Pornography and the Post Office
TALKING POLITICS
Catherine Carr
4.7 • 2.5K Ratings
🗓️ 26 December 2019
⏱️ 30 minutes
🧾️ Download transcript
Summary
Gary Gerstle tells the story of Anthony Comstock, the man who tried to stamp out pornography in the final decades of the nineteenth century, using the US Postal Service as his weapon.
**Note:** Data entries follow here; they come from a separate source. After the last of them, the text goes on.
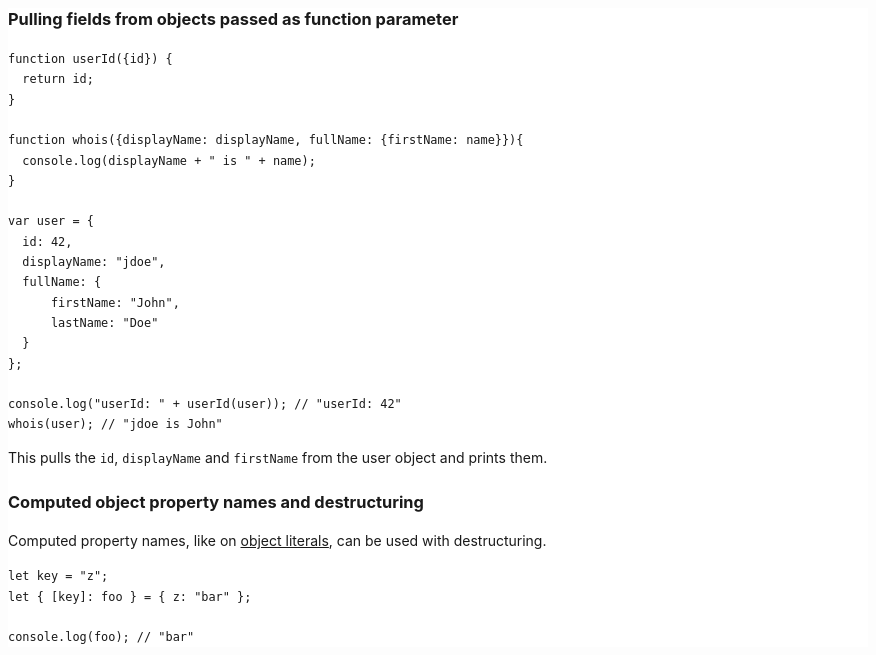 ### Pulling fields from objects passed as function parameter

    function userId({id}) {
      return id;
    }
    
    function whois({displayName: displayName, fullName: {firstName: name}}){
      console.log(displayName + " is " + name);
    }
    
    var user = { 
      id: 42, 
      displayName: "jdoe",
      fullName: { 
          firstName: "John",
          lastName: "Doe"
      }
    };
    
    console.log("userId: " + userId(user)); // "userId: 42"
    whois(user); // "jdoe is John"

This pulls the `id`, `displayName` and `firstName` from the user object and prints them.

### Computed object property names and destructuring

Computed property names, like on [object literals][6], can be used with destructuring.

    let key = "z";
    let { [key]: foo } = { z: "bar" };
    
    console.log(foo); // "bar"
    



[0]: #Browser_compatibility
[1]: http://en.wikipedia.org/wiki/XOR_swap
[2]: https://developer.mozilla.org/en/docs/Web/JavaScript/Reference/Global_Objects/RegExp/exec
[3]: https://bugzilla.mozilla.org/show_bug.cgi?id=932080 "Support default values in destructuring"
[4]: https://bugzilla.mozilla.org/show_bug.cgi?id=1018628 "Destructured parameters incorrectly disallow default value in function"
[5]: https://developer.mozilla.org/en/Add-ons/SDK
[6]: https://developer.mozilla.org/en/docs/Web/JavaScript/Reference/Operators/Object_initializer#Computed_property_names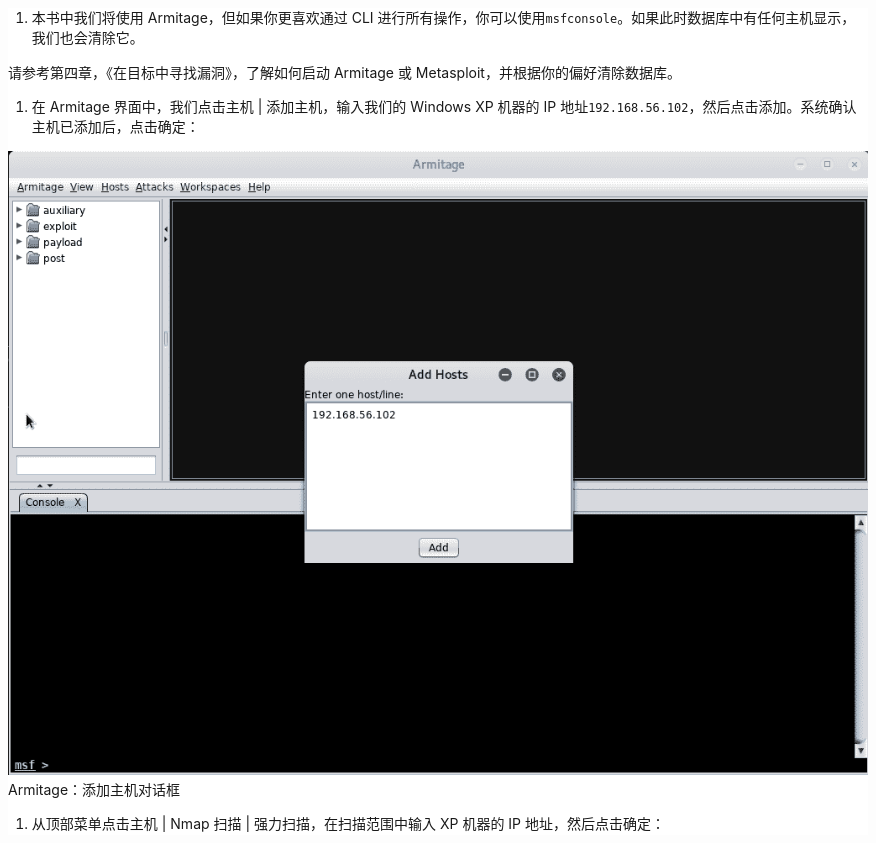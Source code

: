1.  本书中我们将使用 Armitage，但如果你更喜欢通过 CLI 进行所有操作，你可以使用`msfconsole`。如果此时数据库中有任何主机显示，我们也会清除它。

请参考第四章，《在目标中寻找漏洞》，了解如何启动 Armitage 或 Metasploit，并根据你的偏好清除数据库。

1.  在 Armitage 界面中，我们点击主机 | 添加主机，输入我们的 Windows XP 机器的 IP 地址`192.168.56.102`，然后点击添加。系统确认主机已添加后，点击确定：

![](img/21fda32f-6900-4088-b3e0-40911e7e642f.png)Armitage：添加主机对话框

1.  从顶部菜单点击主机 | Nmap 扫描 | 强力扫描，在扫描范围中输入 XP 机器的 IP 地址，然后点击确定：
Where he succeeded and how he ultimately failed still has echoes now, even in the age of the internet.
Talking Points:
States were exempted from the Bill of Rights from the 1790s until essentially the 1960s.
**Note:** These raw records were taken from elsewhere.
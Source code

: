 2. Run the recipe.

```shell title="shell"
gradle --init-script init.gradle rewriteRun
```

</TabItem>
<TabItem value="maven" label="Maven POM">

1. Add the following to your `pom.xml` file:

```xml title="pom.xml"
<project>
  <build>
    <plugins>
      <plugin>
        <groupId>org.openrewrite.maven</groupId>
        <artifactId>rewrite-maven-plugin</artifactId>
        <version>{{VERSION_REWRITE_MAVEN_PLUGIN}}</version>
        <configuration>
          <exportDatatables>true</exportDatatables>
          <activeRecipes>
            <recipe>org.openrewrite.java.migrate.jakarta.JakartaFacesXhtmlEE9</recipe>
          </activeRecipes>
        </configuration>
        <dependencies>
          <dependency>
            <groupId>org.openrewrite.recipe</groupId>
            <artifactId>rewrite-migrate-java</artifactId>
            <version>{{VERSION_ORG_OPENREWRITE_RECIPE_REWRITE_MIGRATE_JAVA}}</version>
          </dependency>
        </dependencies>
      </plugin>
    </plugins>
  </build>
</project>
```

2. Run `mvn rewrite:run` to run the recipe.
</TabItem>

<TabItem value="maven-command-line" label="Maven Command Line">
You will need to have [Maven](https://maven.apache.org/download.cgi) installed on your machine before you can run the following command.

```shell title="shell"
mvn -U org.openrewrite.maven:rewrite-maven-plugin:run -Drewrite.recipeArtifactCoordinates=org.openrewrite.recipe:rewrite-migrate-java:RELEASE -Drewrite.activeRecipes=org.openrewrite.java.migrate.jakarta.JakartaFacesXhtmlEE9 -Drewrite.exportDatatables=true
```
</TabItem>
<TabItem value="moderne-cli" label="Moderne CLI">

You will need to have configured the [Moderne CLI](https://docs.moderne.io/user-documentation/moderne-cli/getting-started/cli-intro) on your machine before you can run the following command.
- Some states pursued extraordinary influence over the lives of their citizens.
- There were always states that were more liberal and more repressive.
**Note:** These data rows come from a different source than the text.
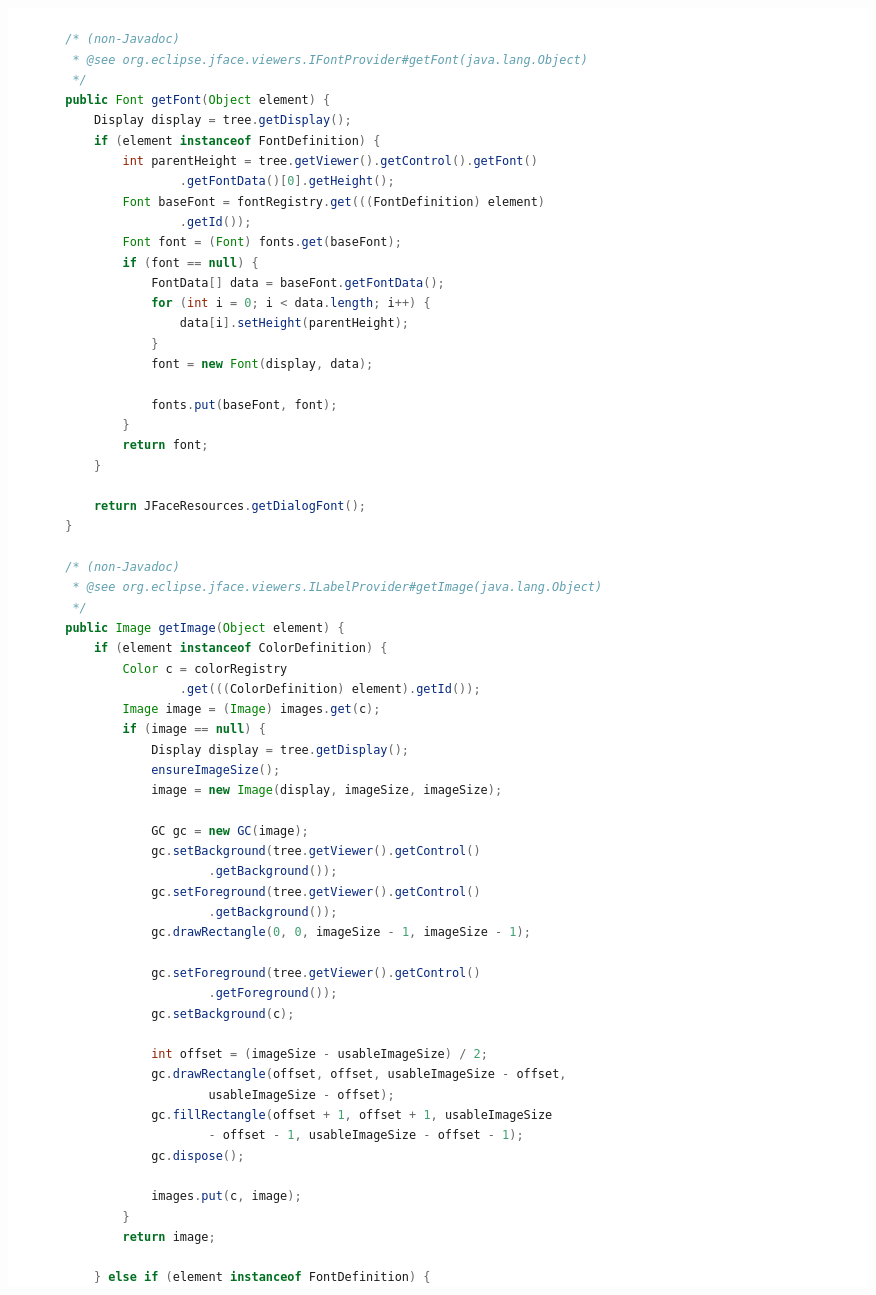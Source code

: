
```java

        /* (non-Javadoc)
         * @see org.eclipse.jface.viewers.IFontProvider#getFont(java.lang.Object)
         */
        public Font getFont(Object element) {
            Display display = tree.getDisplay();
            if (element instanceof FontDefinition) {
                int parentHeight = tree.getViewer().getControl().getFont()
                        .getFontData()[0].getHeight();
                Font baseFont = fontRegistry.get(((FontDefinition) element)
                        .getId());
                Font font = (Font) fonts.get(baseFont);
                if (font == null) {
                    FontData[] data = baseFont.getFontData();
                    for (int i = 0; i < data.length; i++) {
                        data[i].setHeight(parentHeight);
                    }
                    font = new Font(display, data);

                    fonts.put(baseFont, font);
                }
                return font;
            }

            return JFaceResources.getDialogFont();
        }

        /* (non-Javadoc)
         * @see org.eclipse.jface.viewers.ILabelProvider#getImage(java.lang.Object)
         */
        public Image getImage(Object element) {
            if (element instanceof ColorDefinition) {
                Color c = colorRegistry
                        .get(((ColorDefinition) element).getId());
                Image image = (Image) images.get(c);
                if (image == null) {
                    Display display = tree.getDisplay();
                    ensureImageSize();
                    image = new Image(display, imageSize, imageSize);

                    GC gc = new GC(image);
                    gc.setBackground(tree.getViewer().getControl()
                            .getBackground());
                    gc.setForeground(tree.getViewer().getControl()
                            .getBackground());
                    gc.drawRectangle(0, 0, imageSize - 1, imageSize - 1);

                    gc.setForeground(tree.getViewer().getControl()
                            .getForeground());
                    gc.setBackground(c);

                    int offset = (imageSize - usableImageSize) / 2;
                    gc.drawRectangle(offset, offset, usableImageSize - offset,
                            usableImageSize - offset);
                    gc.fillRectangle(offset + 1, offset + 1, usableImageSize
                            - offset - 1, usableImageSize - offset - 1);
                    gc.dispose();

                    images.put(c, image);
                }
                return image;

            } else if (element instanceof FontDefinition) {
```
- For many Americans, the government was the state government.
Anthony Comstock was a moral crusader who used the postal service as the vehicle of anti-vice politics at the federal level.
- The federal government can only exercise the powers mentioned in the constitution.
- The constitution doesn’t give the government the power to regulate morals but it does give the government power over the post office.
- The post office was a large and efficacious bureaucracy.
- Any mail traveling between states was carried by a federal agency; Comstock seized upon this as a national censorship mechanism.
Today, the dynamics have largely reversed. Instead of seeing the federal government as a way to control states, today’s moralists want to punt things back to the states.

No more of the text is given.